Due to different reasons, seismic data may have missing traces. Seismic data reconstruction is such a procedure to remove sampling artifacts, and to improve amplitude analysis, which are very important for subsequent processing steps including high-resolution processing, wave-equation migration, multiple suppression, amplitude-versus-offset (AVO) or amplitude-versus-azimuth (AVAZ) analysis, and time-lapse studies Wang et al. (2010); Liu and Sacchi (2004); Zhong et al. (2015); Trad et al. (2002); Naghizadeh and Sacchi (2010); Abma and Kabir (2005). In recent years, due to the development of compressive sensing framework, there are a lot of sparsity-based methods for interpolating irregularly sampled seismic data. However, for regularly missing traces, sparsity-based methods Abma and Kabir (2006); Li et al. (2012); Chen et al. (2014a) can not obtain satisfying results because of the strong aliasing noise in the transform domain.

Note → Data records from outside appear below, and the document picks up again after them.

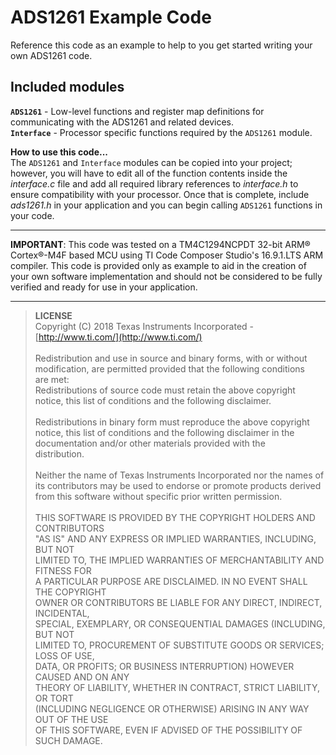 # ADS1261 Example Code

Reference this code as an example to help to you get started writing your own ADS1261 code.

## Included modules

**`ADS1261`** - Low-level functions and register map definitions for communicating with the ADS1261 and related devices.
\
**`Interface`** - Processor specific functions required by the `ADS1261` module.

**How to use this code...**
\
The `ADS1261` and `Interface` modules can be copied into your project; however, you will have to edit all of the function contents inside the *interface.c* file and add all required library references to *interface.h* to ensure compatibility with your processor. Once that is complete, include *ads1261.h* in your application and you can begin calling `ADS1261` functions in your code.

---

**IMPORTANT**: This code was tested on a TM4C1294NCPDT 32-bit ARM® Cortex®-M4F based MCU using TI Code Composer Studio's 16.9.1.LTS ARM compiler. This code is provided only as example to aid in the creation of your own software implementation and should not be considered to be fully verified and ready for use in your application.

---

>**LICENSE**
\
Copyright (C) 2018 Texas Instruments Incorporated - [http://www.ti.com/](http://www.ti.com/)
\
\
Redistribution and use in source and binary forms, with or without
\
modification, are permitted provided that the following conditions
\
are met:
\
Redistributions of source code must retain the above copyright
\
notice, this list of conditions and the following disclaimer.
\
\
Redistributions in binary form must reproduce the above copyright
\
notice, this list of conditions and the following disclaimer in the
\
documentation and/or other materials provided with the
\
distribution.
\
\
Neither the name of Texas Instruments Incorporated nor the names of
\
its contributors may be used to endorse or promote products derived
\
from this software without specific prior written permission.
\
\
THIS SOFTWARE IS PROVIDED BY THE COPYRIGHT HOLDERS AND CONTRIBUTORS
\
"AS IS" AND ANY EXPRESS OR IMPLIED WARRANTIES, INCLUDING, BUT NOT
\
LIMITED TO, THE IMPLIED WARRANTIES OF MERCHANTABILITY AND FITNESS FOR
\
A PARTICULAR PURPOSE ARE DISCLAIMED. IN NO EVENT SHALL THE COPYRIGHT
\
OWNER OR CONTRIBUTORS BE LIABLE FOR ANY DIRECT, INDIRECT, INCIDENTAL,
\
SPECIAL, EXEMPLARY, OR CONSEQUENTIAL DAMAGES (INCLUDING, BUT NOT
\
LIMITED TO, PROCUREMENT OF SUBSTITUTE GOODS OR SERVICES; LOSS OF USE,
\
DATA, OR PROFITS; OR BUSINESS INTERRUPTION) HOWEVER CAUSED AND ON ANY
\
THEORY OF LIABILITY, WHETHER IN CONTRACT, STRICT LIABILITY, OR TORT
\
(INCLUDING NEGLIGENCE OR OTHERWISE) ARISING IN ANY WAY OUT OF THE USE
\
OF THIS SOFTWARE, EVEN IF ADVISED OF THE POSSIBILITY OF SUCH DAMAGE.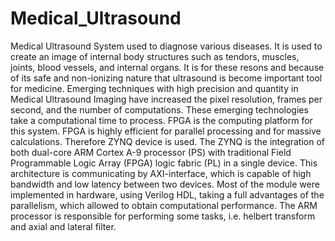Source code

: # Medical_Ultrasound
Medical Ultrasound System used to diagnose various diseases. It is used to create an image of internal body structures such as tendors, muscles, joints, blood vessels, and internal organs. It is for these resons and because of its safe and non-ionizing nature that ultrasound is become important tool for medicine. Emerging techniques with high precision and quantity in Medical Ultrasound Imaging have increased the pixel resolution, frames per second, and the number of computations. These emerging technologies take a computational time to process. FPGA is the computing platform for this system. FPGA is highly efficient for parallel processing and for massive calculations. Therefore ZYNQ device is used. The ZYNQ is the integration of both dual-core ARM Cortex A-9 processor (PS) with traditional Field Programmable Logic Array (FPGA) logic fabric (PL) in a single device. This architecture is communicating by AXI-interface, which is capable of high bandwidth and low latency between two devices. Most of the module were implemented in hardware, using Verilog HDL, taking a full advantages of the parallelism, which allowed to obtain computational performance. The ARM processor is responsible for performing some tasks, i.e. helbert transform and axial and lateral filter.
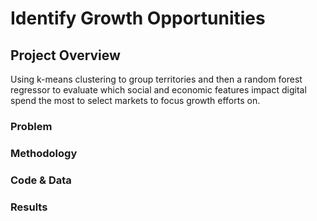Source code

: # Identify Growth Opportunities

## Project Overview
Using k-means clustering to group territories and then a random forest regressor to evaluate which social and economic features impact digital spend the most to select markets to focus growth efforts on.

### Problem

### Methodology

### Code & Data

### Results



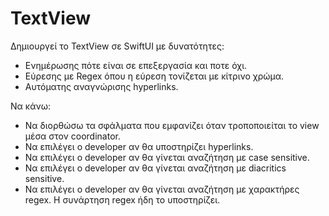 # TextView

Δημιουργεί το TextView σε SwiftUI με δυνατότητες: 

- Ενημέρωσης πότε είναι σε επεξεργασία και ποτε όχι.
- Εύρεσης με Regex όπου η εύρεση τονίζεται με κίτρινο χρώμα.
- Αυτόματης αναγνώρισης hyperlinks.


Να κάνω:
- Να διορθώσω τα σφάλματα που εμφανίζει όταν τροποποιείται το view μέσα στον coordinator.
- Να επιλέγει ο developer αν θα υποστηρίζει hyperlinks.
- Να επιλέγει ο developer αν θα γίνεται αναζήτηση με case sensitive.
- Να επιλέγει ο developer αν θα γίνεται αναζήτηση με diacritics sensitive.
- Να επιλέγει ο developer αν θα γίνεται αναζήτηση με χαρακτήρες regex. Η συνάρτηση regex ήδη το υποστηρίζει.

Instead, the prediction-based approaches Naghizadeh and Sacchi (2007); Spitz (1991) are still the best approaches for interpolating regularly missing traces.

In this paper, we propose to use seislet transform to perform a sparsity-based reconstruction, based on the well-established projection onto convex sets (POCS) framework Abma and Kabir (2006). Many numerical studies show that the local slope is the main factor affecting the sparsity and anti-aliasing ability of the seislet transform. Even though with the original aliased data, we can not obtain precise dip estimation, we can use low-pass filtered data (below 15 Hz) to estimate local slope in order to construct the seislet transform of the full-band seismic data and perform thresholding. Synthetic data and field data examples show nearly perfect results using the proposed approach. The traditional prediction based approach and the $F-K$ based POCS approach are both compared with the proposed approach and are demonstrated to be less effective.